“…our hyper-emphasis on competition in all aspects of our public life leads immediately and inevitably to insecurity and hatred. If you believe that the fundamental organizing principle of the world is competition (or if the fundamental organizing principle of your society is competition) you will perceive the world as full of ruthless competitors, all of whom will victimize you if they get the chance. The world as you perceive it will begin to devolve into consisting entirely or almost entirely of victims and perpetrators; those who do, and those who get done to; the fuckers, and the fucked. Your society will devolve — not in perception but in all truth — into these roles you have projected onto the world at large. You will begin to believe that everyone is out to get you. And why not? After all, you are certainly out to get them.
In 1790, John Philpot Curran wrote, “It is the common fate of the indolent to see their rights become a prey to the active. The condition upon which God hath given liberty to man is eternal vigilance, which condition if he break, servitude is at once the consequence of his crime, and the punishment of his guilt.” We’re probably more familiar with abolitionist Wendell Phillips’s version of this sentiment, “Eternal vigilance is the price of liberty,” which has been used to sell everything from increased military spending (already standing at 51.3 percent of the U.S. federal discretionary budget), to increased surveillance capabilities for the CIA and FBI, to a neat little hand-painted porcelain eagle night light I just saw in an ad (“perfect for den or office”) that’s available for only $15.95, plus $4.35 shipping and handling.

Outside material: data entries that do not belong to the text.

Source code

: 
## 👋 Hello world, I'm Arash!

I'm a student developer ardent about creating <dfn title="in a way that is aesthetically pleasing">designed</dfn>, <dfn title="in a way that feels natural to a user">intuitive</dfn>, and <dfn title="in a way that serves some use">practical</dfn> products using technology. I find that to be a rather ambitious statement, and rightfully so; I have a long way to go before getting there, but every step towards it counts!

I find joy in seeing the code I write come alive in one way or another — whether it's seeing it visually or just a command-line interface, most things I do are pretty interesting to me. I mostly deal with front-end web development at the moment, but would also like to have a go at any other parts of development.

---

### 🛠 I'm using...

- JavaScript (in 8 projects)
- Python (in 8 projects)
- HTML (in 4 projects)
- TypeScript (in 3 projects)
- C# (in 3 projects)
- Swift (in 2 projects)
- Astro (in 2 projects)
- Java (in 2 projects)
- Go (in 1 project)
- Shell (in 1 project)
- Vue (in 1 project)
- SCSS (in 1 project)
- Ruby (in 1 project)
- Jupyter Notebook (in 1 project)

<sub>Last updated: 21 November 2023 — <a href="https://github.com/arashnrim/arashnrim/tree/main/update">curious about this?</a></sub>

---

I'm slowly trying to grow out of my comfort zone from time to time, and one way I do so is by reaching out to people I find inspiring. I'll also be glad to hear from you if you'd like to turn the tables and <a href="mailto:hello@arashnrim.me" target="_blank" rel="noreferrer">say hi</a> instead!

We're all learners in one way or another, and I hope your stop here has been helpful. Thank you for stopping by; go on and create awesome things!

Nifty as this porcelain eagle may be, I think Curran and Phillips are wrong. In fact, eternal vigilance doesn’t sound much like freedom to me, but just another form of slavery. It would be more accurate to say that the price of slaveholding is eternal vigilance: Not only must you always be on the lookout for more avenues of exploitation, but you must also be on guard against slave rebellions, and must be especially vigilant against all those others you presume to be as devoid of humanity as you are. Real freedom, it seems to me, as opposed to a nominal freedom that masks its opposite, would surely lead to a sense of peace.”